"Lessons from the Mammography Wars" is a terrific commentary by physicians Kerianne Quanstrum and Rodney Hayward that appears in today's New England Journal of Medicine. After recapitulating the now-familiar controversy that ensued last November when the U.S. Preventive Services Task Force determined that the decision to begin breast cancer screening for a woman in her 40s should be an individual choice rather than a mandatory requirement, the authors succinctly explore the concept of "gray areas" in the assessment of the net benefit of a health intervention and suggest that a policy of separating self-interest from guideline creation (which does not occur when breast imaging societies make guidelines regarding mammography) would be most likely to benefit patients.
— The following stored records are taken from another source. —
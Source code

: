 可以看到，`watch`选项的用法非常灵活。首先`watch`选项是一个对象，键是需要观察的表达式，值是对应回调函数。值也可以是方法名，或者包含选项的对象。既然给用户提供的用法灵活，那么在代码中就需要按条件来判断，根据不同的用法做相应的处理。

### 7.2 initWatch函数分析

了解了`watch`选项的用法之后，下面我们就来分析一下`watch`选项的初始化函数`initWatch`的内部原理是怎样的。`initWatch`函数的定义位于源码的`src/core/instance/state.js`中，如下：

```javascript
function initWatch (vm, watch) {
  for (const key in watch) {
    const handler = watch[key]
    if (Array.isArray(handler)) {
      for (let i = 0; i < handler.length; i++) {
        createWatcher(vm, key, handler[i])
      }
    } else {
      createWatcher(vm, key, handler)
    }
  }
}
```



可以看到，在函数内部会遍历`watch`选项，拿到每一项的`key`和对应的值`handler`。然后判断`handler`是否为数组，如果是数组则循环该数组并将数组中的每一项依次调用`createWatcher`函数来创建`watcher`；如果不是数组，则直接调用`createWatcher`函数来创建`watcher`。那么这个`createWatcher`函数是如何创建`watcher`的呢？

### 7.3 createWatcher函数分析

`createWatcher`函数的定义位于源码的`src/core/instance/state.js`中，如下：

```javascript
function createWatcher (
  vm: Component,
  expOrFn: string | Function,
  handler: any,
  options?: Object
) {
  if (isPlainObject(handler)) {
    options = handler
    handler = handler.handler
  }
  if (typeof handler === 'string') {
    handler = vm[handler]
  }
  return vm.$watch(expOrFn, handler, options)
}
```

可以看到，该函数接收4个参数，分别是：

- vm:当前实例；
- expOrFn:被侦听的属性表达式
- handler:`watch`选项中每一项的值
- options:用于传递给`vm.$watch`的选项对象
Here are two of my favorite passages:
Recent proposals to increase spending on comparative-effectiveness research are certainly laudable, but it is unrealistic to think that an investment in research alone will have a sizable effect on the practice of medicine without a concomitant investment in a credible process for vetting medical evidence and clinical care guidelines.
If there is overutilization in health care, we can be sure that it will continue unabated as long as those with a vested interest are allowed to win the public-relations wars by shouting about "rationing" or "death panels" whenever anyone suggests that more health care, in fact, may not be better.
The entire article, in fact, should be required reading for health policy makers, clinicians, and informed patients.